%%

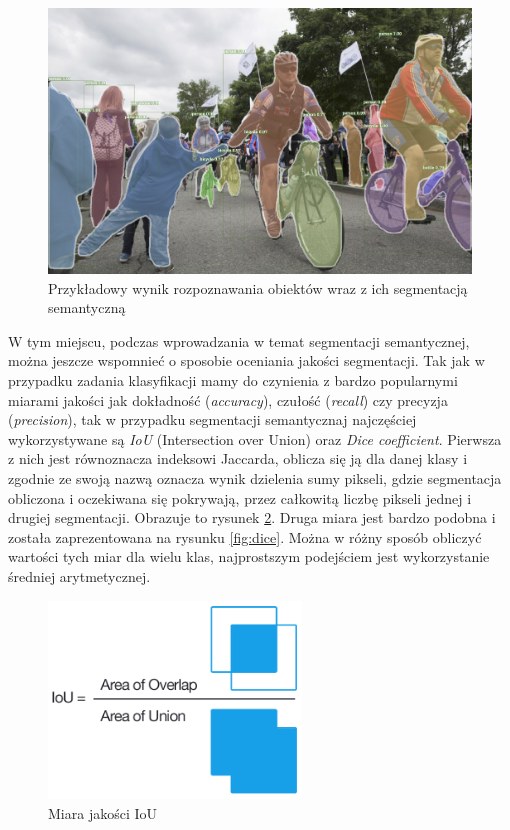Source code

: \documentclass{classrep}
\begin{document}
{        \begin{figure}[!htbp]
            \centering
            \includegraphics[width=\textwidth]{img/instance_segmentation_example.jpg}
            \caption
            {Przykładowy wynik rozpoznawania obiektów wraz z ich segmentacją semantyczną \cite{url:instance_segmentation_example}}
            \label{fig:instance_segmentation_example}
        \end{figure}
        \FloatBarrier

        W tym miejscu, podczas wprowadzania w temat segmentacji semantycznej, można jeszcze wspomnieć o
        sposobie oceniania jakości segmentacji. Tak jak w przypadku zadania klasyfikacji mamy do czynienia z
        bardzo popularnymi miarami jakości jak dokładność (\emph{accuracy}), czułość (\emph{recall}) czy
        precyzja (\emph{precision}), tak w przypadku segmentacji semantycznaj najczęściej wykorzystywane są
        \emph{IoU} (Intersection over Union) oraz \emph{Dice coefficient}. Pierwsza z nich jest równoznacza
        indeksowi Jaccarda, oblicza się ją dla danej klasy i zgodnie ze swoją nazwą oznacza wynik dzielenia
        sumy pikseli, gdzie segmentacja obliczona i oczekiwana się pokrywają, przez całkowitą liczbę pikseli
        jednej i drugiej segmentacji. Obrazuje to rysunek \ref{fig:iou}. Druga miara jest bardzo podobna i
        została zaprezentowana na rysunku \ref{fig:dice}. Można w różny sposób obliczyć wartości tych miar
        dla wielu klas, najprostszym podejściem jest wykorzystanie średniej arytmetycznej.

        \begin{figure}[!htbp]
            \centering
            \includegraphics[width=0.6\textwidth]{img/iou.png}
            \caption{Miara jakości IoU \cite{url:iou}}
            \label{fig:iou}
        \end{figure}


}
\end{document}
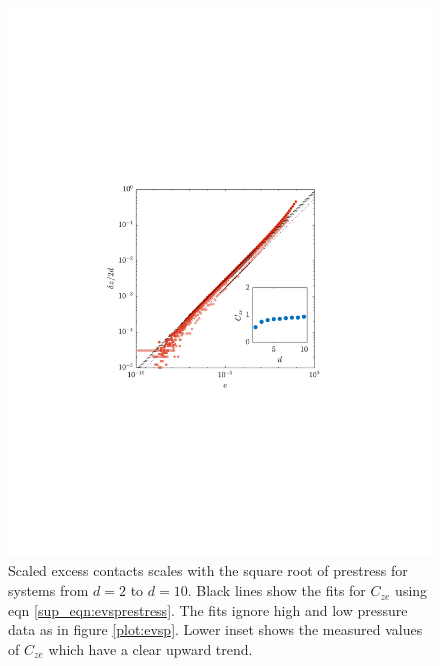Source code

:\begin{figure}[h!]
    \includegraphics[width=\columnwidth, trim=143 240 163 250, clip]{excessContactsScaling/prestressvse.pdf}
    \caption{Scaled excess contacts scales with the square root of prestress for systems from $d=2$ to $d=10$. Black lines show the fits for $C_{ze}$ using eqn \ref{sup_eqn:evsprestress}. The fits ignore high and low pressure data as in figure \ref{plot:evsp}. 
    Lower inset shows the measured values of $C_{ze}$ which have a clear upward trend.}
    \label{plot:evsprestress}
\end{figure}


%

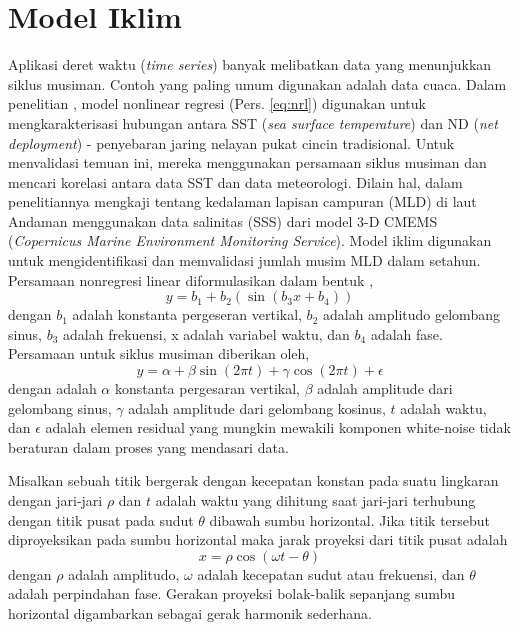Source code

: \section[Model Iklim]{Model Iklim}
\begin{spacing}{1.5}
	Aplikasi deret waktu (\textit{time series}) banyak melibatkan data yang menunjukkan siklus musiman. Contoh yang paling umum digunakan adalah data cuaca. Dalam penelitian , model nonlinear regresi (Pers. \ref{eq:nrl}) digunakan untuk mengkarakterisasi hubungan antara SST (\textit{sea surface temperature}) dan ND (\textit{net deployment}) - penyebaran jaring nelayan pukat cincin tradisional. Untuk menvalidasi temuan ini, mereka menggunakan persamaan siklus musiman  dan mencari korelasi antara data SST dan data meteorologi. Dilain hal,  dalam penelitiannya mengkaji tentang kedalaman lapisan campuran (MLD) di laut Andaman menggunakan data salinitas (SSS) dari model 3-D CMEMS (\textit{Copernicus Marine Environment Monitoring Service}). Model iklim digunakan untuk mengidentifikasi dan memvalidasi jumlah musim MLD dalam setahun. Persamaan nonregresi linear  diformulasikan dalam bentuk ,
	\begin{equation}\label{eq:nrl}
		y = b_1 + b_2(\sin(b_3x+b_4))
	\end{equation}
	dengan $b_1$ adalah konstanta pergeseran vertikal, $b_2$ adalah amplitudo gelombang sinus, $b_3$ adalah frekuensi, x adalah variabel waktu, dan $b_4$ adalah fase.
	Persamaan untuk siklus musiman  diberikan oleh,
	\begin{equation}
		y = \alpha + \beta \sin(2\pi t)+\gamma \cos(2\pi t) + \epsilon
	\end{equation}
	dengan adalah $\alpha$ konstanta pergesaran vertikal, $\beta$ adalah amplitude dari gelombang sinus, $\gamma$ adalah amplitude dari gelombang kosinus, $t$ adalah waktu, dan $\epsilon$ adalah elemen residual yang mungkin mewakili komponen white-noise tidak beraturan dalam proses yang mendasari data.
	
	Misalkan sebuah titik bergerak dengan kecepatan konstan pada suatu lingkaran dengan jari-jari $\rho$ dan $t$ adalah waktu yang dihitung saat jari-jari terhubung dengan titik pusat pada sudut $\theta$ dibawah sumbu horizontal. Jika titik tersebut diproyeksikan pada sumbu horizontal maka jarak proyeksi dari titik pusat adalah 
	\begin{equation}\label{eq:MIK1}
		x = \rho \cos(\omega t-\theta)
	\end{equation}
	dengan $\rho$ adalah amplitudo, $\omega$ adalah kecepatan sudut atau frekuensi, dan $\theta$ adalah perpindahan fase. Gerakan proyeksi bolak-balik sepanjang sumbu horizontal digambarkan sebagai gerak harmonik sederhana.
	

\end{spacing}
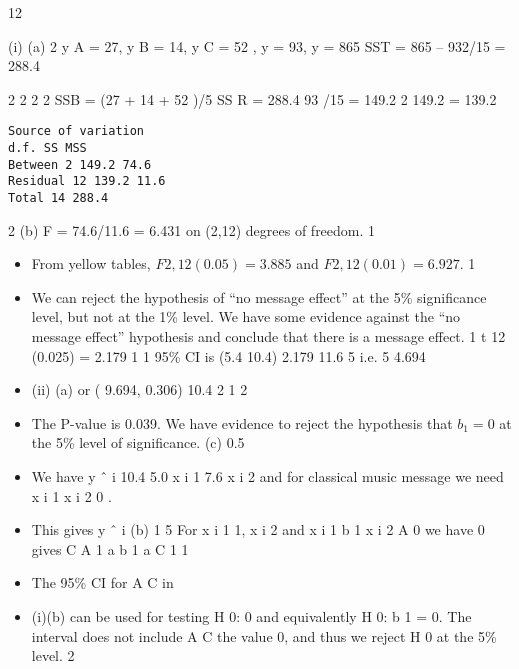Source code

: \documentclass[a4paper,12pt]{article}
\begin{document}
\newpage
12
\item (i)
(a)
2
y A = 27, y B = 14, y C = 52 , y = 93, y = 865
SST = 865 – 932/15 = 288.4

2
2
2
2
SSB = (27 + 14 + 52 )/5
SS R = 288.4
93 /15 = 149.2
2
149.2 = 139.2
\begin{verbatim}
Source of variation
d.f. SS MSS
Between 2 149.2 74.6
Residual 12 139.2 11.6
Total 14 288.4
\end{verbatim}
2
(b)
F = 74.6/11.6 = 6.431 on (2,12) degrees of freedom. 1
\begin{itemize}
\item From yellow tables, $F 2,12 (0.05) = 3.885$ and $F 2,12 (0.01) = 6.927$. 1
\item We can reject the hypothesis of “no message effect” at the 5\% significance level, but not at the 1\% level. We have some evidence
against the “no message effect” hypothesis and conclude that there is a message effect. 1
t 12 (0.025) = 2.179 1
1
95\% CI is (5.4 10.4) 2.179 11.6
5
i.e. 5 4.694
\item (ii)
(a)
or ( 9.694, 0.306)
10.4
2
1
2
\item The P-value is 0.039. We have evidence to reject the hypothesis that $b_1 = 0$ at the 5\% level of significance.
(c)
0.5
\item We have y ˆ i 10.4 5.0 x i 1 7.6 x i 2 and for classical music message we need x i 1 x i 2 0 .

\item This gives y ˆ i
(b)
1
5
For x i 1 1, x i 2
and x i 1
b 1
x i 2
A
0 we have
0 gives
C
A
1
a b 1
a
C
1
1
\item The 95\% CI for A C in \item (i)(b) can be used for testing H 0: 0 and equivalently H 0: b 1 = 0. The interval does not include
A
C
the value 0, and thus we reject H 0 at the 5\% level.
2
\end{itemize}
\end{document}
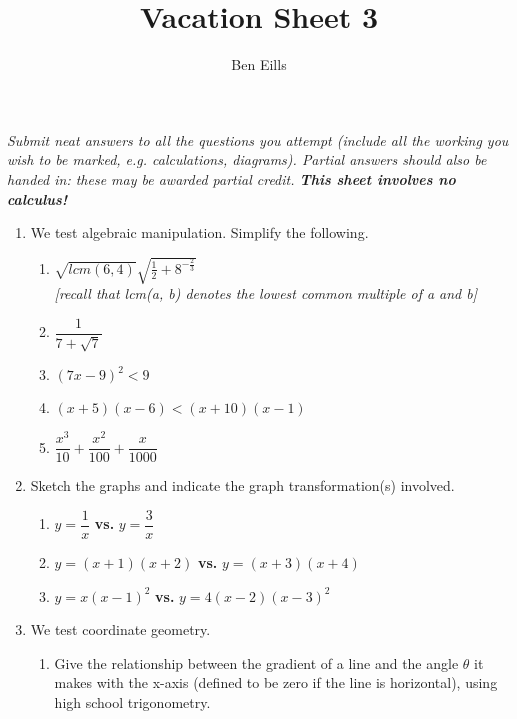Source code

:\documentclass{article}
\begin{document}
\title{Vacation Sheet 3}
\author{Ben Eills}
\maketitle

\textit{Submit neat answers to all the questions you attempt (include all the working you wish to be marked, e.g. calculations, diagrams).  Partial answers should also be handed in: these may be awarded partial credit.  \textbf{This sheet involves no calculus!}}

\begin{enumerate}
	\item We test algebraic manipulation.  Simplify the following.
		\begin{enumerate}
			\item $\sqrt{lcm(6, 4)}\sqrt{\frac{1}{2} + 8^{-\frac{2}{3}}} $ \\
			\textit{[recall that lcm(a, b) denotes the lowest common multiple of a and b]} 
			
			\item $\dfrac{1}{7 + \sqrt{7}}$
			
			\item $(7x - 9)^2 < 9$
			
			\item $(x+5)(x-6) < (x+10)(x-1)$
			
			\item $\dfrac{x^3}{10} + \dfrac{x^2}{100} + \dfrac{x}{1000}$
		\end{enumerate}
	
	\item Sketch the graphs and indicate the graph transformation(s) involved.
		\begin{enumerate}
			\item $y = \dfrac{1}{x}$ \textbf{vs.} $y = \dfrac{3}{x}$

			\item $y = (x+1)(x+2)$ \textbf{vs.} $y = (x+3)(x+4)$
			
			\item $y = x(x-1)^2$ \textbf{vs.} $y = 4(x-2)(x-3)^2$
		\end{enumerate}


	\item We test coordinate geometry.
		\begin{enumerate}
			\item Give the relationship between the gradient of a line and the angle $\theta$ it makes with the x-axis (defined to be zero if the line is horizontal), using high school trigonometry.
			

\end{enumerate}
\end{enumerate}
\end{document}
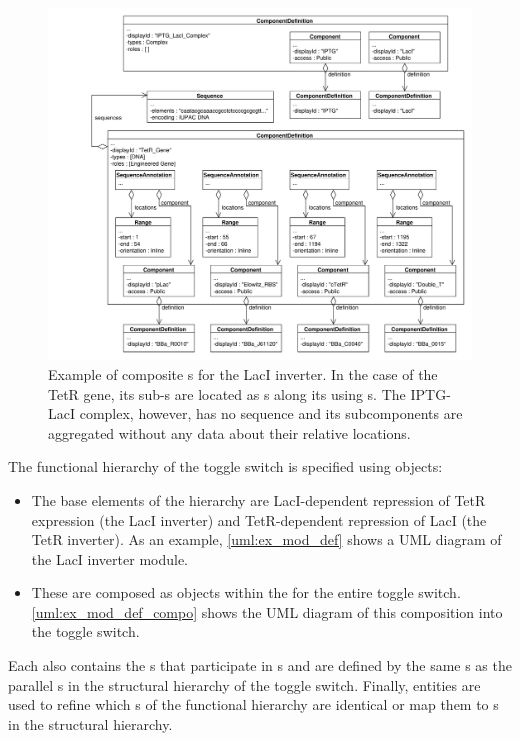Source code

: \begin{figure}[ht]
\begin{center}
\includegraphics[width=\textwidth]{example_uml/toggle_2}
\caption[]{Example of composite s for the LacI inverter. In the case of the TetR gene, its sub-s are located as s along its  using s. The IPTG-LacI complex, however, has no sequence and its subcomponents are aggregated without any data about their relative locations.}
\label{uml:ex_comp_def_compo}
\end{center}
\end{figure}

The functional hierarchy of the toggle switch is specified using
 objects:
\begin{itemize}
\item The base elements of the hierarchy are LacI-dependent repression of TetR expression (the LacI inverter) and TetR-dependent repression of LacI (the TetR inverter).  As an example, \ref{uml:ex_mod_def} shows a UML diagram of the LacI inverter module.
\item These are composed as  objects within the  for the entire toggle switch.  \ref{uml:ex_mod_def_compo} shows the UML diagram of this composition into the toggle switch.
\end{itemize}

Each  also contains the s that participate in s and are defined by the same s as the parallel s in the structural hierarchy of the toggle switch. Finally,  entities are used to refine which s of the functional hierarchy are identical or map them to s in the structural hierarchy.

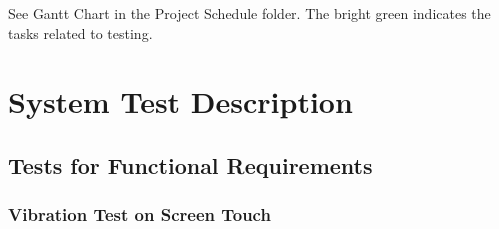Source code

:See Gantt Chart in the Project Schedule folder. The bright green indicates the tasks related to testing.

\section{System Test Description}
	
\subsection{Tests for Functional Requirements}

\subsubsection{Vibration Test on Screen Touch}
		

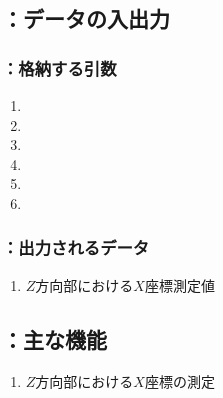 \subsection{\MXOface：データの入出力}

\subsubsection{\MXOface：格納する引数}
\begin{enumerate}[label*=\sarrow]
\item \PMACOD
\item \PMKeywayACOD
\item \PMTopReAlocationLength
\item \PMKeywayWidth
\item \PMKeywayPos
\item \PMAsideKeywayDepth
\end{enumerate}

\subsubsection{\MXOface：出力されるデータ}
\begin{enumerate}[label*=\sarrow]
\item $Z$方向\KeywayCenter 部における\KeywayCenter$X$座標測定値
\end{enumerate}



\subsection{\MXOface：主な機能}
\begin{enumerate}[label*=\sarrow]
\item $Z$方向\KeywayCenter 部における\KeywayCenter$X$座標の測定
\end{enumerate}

%%

_Task to complete_
The string "dalam" appears in some lines of the material. Report how many, and nothing more.

_Response for this exercise_
2